The experience convinced me that just as Beatlemania enriched all branches of popular culture with fresh reservoirs of poetry and melody, Pottermania has roused new generations to the pleasures of engulfing storytelling, sculpted characters and inspired inventions -- on celluloid as well as on paper or computer screens.

The girls sitting behind me responded not just with the giddiness of friends out for a good time or fans getting a fix of their favorite series but also with the combination of ebullience, erudition and irritation you'd expect, say, from traditional theater critics watching a modern vision of a Shakespeare play.

They ooohed and aahed over the perfection of witty casting coups, such as cuttingly brilliant Emma Thompson playing foggy visionary Sybill Trelawney, professor of divination. They loved it when Trelawney said, "You boy! Is your grandmother well? I wouldn't be so sure of that." They expressed perplexity over Harry and his pals, on their first night back at Hogwarts, scarfing down enchanted snacks that pushed heat clouds out of one lad's ears and made another bellow like a big cat. "Was that in the book?" they wondered -- but they did their wondering between laughs.

In short, they enjoyed pointed interpretations of the sacred text; original invention alternately annoyed and delighted them. But it was the film's core fidelity to the spirit and driving action of Rowling's book that left them sated.

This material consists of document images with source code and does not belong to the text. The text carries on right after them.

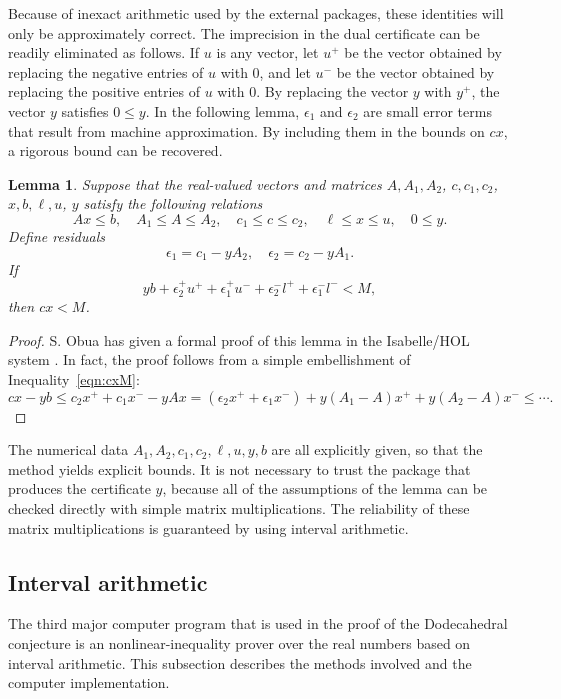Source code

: \documentclass{article} %
\newtheorem{lemma}{Lemma}[subsection]
\begin{document}
Because of inexact arithmetic used by the external packages, these
identities will only be approximately correct. The imprecision in the
dual certificate can be readily eliminated as follows. If $u$ is any
vector, let $u^+$ be the vector obtained by replacing the negative
entries of $u$ with $0$, and let $u^-$ be the vector obtained by
replacing the positive entries of $u$ with $0$. By replacing the
vector $y$ with $y^+$, the vector $y$ satisfies $0\le y$. In the
following lemma, $\epsilon_1$ and $\epsilon_2$ are small error terms
that result from machine approximation. By including them in the
bounds on $c x$, a rigorous bound can be recovered.


\begin{lemma}  Suppose that the real-valued vectors and matrices
$A,A_1,A_2$, $c,c_1,c_2$, $x,b,\ell,u$, $y$ satisfy the following
relations
  $$
  A x\le b, \quad A_1 \le A \le A_2,
  \quad c_1 \le c \le c_2,\quad \ell\le x\le u,\quad
  0\le y.
  $$
Define residuals
  $$
   \epsilon_1 = c_1 - y A_2,\quad \epsilon_2 = c_2  - y A_1.
  $$
If
$$
y b + \epsilon_2^+ u^+ + \epsilon_1^+ u^- + \epsilon_2^- l^+ + \epsilon_1^- l^- < M,
$$
then $c x < M$.
\end{lemma}

\begin{proof} S. Obua has given a formal proof of this lemma in the
Isabelle/HOL system \cite[3.7.2]{Obua:2008:Thesis}. In fact, the proof
follows from a simple embellishment of Inequality~\ref{eqn:cxM}:
$$c x -y b\le c_2 x^+ + c_1 x^- -y A x= (\epsilon_2 x^+ + \epsilon_1 x^-)
  + y (A_1-A) x^+ + y (A_2 - A) x^- \le \cdots.$$
\end{proof}

The numerical data $A_1,A_2,c_1,c_2,\ell,u,y,b$ are all explicitly given,
so that the method yields explicit bounds.
It is not necessary to trust the package
that produces the certificate $y$, because
all of the assumptions of the lemma can be checked directly with
simple matrix multiplications.  The reliability of these matrix
multiplications is guaranteed by using interval arithmetic.

\subsection{Interval arithmetic}

The third major computer program that is used in the proof of
the Dodecahedral conjecture is an nonlinear-inequality prover
over the real numbers based on interval arithmetic.  
This subsection describes the
methods involved and the computer implementation.
\end{document}
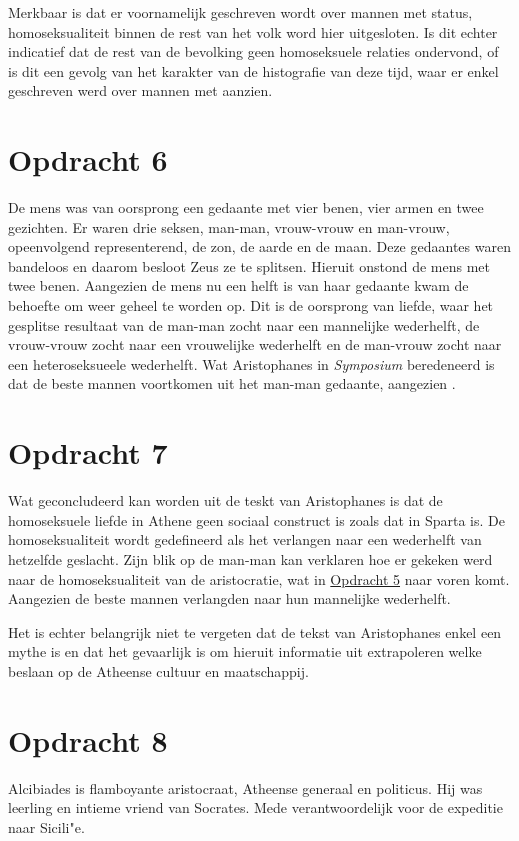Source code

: \documentclass[11pt]{amsart}
\begin{document}
Merkbaar is dat er voornamelijk geschreven wordt over mannen met status, homoseksualiteit binnen de rest van het volk
word hier uitgesloten. Is dit echter indicatief dat de rest van de bevolking geen homoseksuele relaties ondervond, of
is dit een gevolg van het karakter van de histografie van deze tijd, waar er enkel geschreven werd over mannen met
aanzien.

\section*{Opdracht 6}
De mens was van oorsprong een gedaante met vier benen, vier armen en twee gezichten. Er waren drie seksen, man-man, vrouw-vrouw en man-vrouw, opeenvolgend representerend, de zon, de aarde en de maan.
Deze gedaantes waren bandeloos en daarom besloot Zeus ze te splitsen. Hieruit onstond de mens met twee benen. Aangezien de mens nu een helft is van haar gedaante kwam de behoefte om weer geheel te worden op.
Dit is de oorsprong van liefde, waar het gesplitse resultaat van de man-man zocht naar een mannelijke wederhelft, de vrouw-vrouw zocht naar een vrouwelijke wederhelft en de man-vrouw zocht naar een heteroseksueele wederhelft. \autocite{platoSymposium189d-193a}
Wat Aristophanes in \textit{Symposium} beredeneerd is dat de beste mannen voortkomen uit het man-man gedaante, aangezien \autocite{platoSymposium189d-193a}.

\section*{Opdracht 7}
Wat geconcludeerd kan worden uit de teskt van Aristophanes is dat de homoseksuele liefde in Athene geen sociaal construct is zoals dat in Sparta is. De homoseksualiteit wordt gedefineerd als het verlangen naar een wederhelft van hetzelfde geslacht.
Zijn blik op de man-man kan verklaren hoe er gekeken werd naar de homoseksualiteit van de aristocratie, wat in \hyperref[opdracht5]{Opdracht 5} naar voren komt. Aangezien de beste mannen verlangden naar hun mannelijke wederhelft.

Het is echter belangrijk niet te vergeten dat de tekst van Aristophanes enkel een mythe is en dat het gevaarlijk is om
hieruit informatie uit extrapoleren welke beslaan op de Atheense cultuur en
maatschappij.\autocite{chatgptResponseHoeverreDenk2023}

\section*{Opdracht 8}
Alcibiades is flamboyante aristocraat, Atheense generaal en politicus. Hij was leerling en intieme vriend van Socrates. Mede verantwoordelijk voor de expeditie naar Sicili"e.
\end{document}
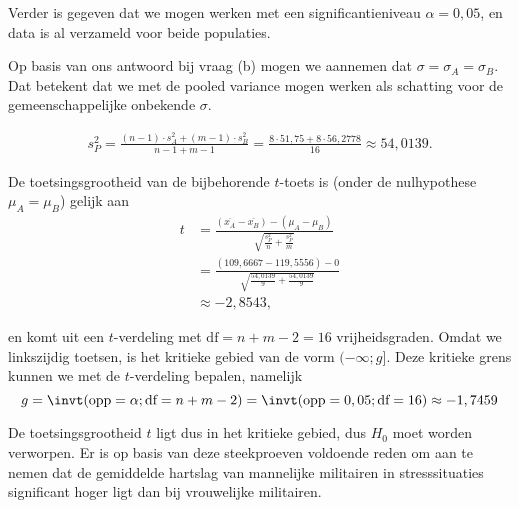 \begin{enumerate}[label=(\alph*)]
{            Verder is gegeven dat we mogen werken met een significantieniveau $\alpha=0,05$, en data is al verzameld voor beide populaties.

            Op basis van ons antwoord bij vraag (b) mogen we aannemen dat $\sigma = \sigma_A = \sigma_B$.
            Dat betekent dat we met de pooled variance mogen werken als schatting voor de gemeenschappelijke onbekende $\sigma$.
            
            \begin{align*}
                s_P^2 = \frac{(n-1)\cdot s_A^2 + (m-1) \cdot s_B^2}{n-1+m-1} = \frac{8 \cdot 51,75 + 8 \cdot 56,2778}{16} \approx 54,0139.
            \end{align*}
            
            De toetsingsgrootheid van de bijbehorende $t$-toets is (onder de nulhypothese $\mu_A = \mu_B$) gelijk aan
            \begin{align*}
                t &= \frac{(\overline{x_A}-\overline{x_B}) - (\mu_A - \mu_B)}{\sqrt{\frac{s_P^2}{n} + \frac{s_P^2}{m}}} \\
                  &= \frac{(109,6667 - 119,5556) - 0}{\sqrt{\frac{54,0139}{9} + \frac{54,0139}{9}}} \\
                  &\approx -2,8543, 
            \end{align*}

            en komt uit een $t$-verdeling met $\text{df}=n+m-2=16$ vrijheidsgraden.
            Omdat we linkszijdig toetsen, is het kritieke gebied van de vorm $(-\infty; g]$.
            Deze kritieke grens kunnen we met de $t$-verdeling bepalen, namelijk
            \[
                g = \invt(\text{opp} = \alpha; \text{df}=n+m-2) = \invt(\text{opp}=0,05; \text{df}=16) \approx -1,7459
            \]
            
            De toetsingsgrootheid $t$ ligt dus in het kritieke gebied, dus $H_0$ moet worden verworpen.
            Er is op basis van deze steekproeven voldoende reden om aan te nemen dat de gemiddelde hartslag van mannelijke militairen in stresssituaties significant hoger ligt dan bij vrouwelijke militairen.
            \begin{center}
            \end{center}
        }    
    
    \end{enumerate}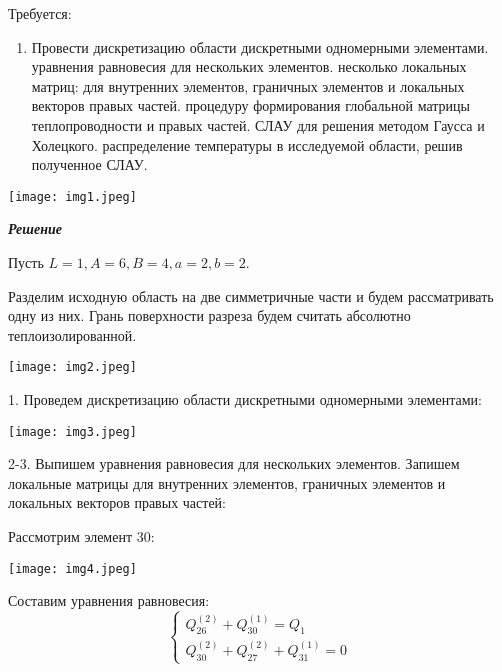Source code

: \documentclass[a4paper, 12pt]{article}
\begin{document}
Требуется:
\begin{enumerate}
\item	Провести дискретизацию области дискретными одномерными элементами.
 уравнения равновесия для нескольких элементов.
 несколько локальных матриц: для внутренних элементов, граничных элементов и локальных векторов правых частей.
 процедуру формирования глобальной матрицы теплопроводности и правых частей.
 СЛАУ для решения методом Гаусса и Холецкого.
 распределение температуры в исследуемой области, решив полученное СЛАУ. 
\end{enumerate}

\texttt{[image: img1.jpeg]}

\newpage

\begin{center}
\textbf{\textit{Решение}}
\end{center}

Пусть $L=1, A=6, B=4, a=2, b=2$.

Разделим исходную область на две симметричные части и будем рассматривать одну из них. Грань
поверхности разреза будем считать абсолютно теплоизолированной.

\begin{center}
\texttt{[image: img2.jpeg]}
\end{center}

1. Проведем дискретизацию области дискретными одномерными элементами:

\begin{center}
\texttt{[image: img3.jpeg]}
\end{center}

2-3. Выпишем уравнения равновесия для нескольких элементов. Запишем локальные матрицы для внутренних элементов, граничных элементов и локальных векторов правых частей:

Рассмотрим элемент 30: 
\begin{center}
\texttt{[image: img4.jpeg]}
\end{center}

Составим уравнения равновесия:
\begin{equation} \label{eq1}
\begin{cases}
Q_{26}^{(2)} + Q_{30}^{(1)} = Q_1\\
Q_{30}^{(2)} + Q_{27}^{(2)} + Q_{31}^{(1)} = 0
\end{cases}
\end{equation} 
\end{document}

As individual pictures, the Harry Potter films have been fair to great. (I think "Harry Potter and the Prisoner of Azkaban" is one of the best fantasy films of all time, precisely because the director, Alfonso Cuaron, and his screenwriter, Steve Kloves, fused their own lyrical talents to Rowling's storytelling.) But as a franchise they've been all of a piece. Chris Columbus, the director of the first two movies, and Kloves, who wrote the first four (and will return for the sixth) made the decision early on that they would cleave to the books' textures and tones as well as plotlines.